Stored data entries:
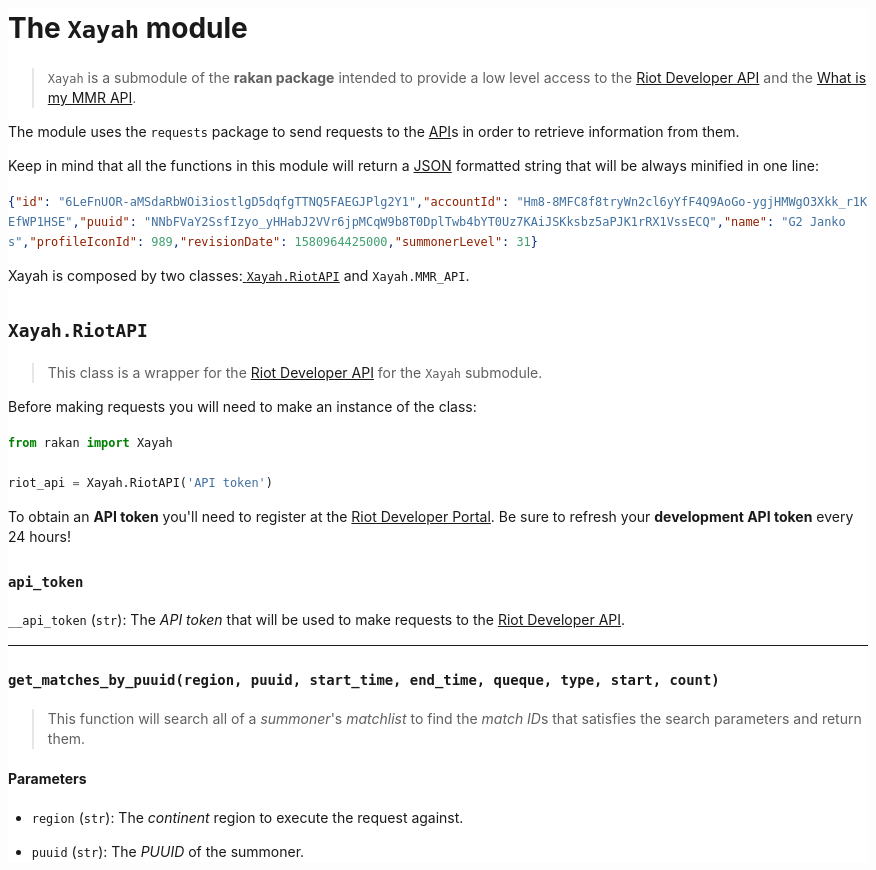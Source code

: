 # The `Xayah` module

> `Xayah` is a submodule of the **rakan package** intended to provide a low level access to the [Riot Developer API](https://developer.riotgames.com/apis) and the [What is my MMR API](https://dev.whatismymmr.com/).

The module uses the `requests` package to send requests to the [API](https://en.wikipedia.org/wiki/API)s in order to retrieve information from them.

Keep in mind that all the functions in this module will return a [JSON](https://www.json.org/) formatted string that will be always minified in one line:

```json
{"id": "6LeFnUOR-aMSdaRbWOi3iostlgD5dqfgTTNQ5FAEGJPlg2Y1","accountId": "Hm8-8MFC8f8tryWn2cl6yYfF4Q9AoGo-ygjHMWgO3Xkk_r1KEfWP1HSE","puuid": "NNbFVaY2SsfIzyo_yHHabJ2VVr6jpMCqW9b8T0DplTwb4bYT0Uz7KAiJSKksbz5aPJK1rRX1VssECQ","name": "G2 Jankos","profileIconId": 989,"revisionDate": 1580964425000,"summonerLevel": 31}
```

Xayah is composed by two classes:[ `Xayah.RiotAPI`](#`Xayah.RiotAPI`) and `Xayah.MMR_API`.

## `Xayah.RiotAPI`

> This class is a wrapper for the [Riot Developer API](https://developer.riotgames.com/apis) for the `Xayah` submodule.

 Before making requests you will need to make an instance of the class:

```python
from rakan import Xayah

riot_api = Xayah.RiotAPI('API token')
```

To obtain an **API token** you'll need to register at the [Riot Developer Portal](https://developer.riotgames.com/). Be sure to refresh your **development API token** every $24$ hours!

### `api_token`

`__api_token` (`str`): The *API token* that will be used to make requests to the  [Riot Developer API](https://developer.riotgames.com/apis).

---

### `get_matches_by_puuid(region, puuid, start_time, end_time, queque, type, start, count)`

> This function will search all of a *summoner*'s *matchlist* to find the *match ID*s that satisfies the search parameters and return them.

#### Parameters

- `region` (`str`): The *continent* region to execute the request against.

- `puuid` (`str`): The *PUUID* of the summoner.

TASK OBJECTIVE:
Filter the data for the string "puuid". Copy each matching line.

SOLUTION BELOW:
{"id": "6LeFnUOR-aMSdaRbWOi3iostlgD5dqfgTTNQ5FAEGJPlg2Y1","accountId": "Hm8-8MFC8f8tryWn2cl6yYfF4Q9AoGo-ygjHMWgO3Xkk_r1KEfWP1HSE","puuid": "NNbFVaY2SsfIzyo_yHHabJ2VVr6jpMCqW9b8T0DplTwb4bYT0Uz7KAiJSKksbz5aPJK1rRX1VssECQ","name": "G2 Jankos","profileIconId": 989,"revisionDate": 1580964425000,"summonerLevel": 31}
### `get_matches_by_puuid(region, puuid, start_time, end_time, queque, type, start, count)`
- `puuid` (`str`): The *PUUID* of the summoner.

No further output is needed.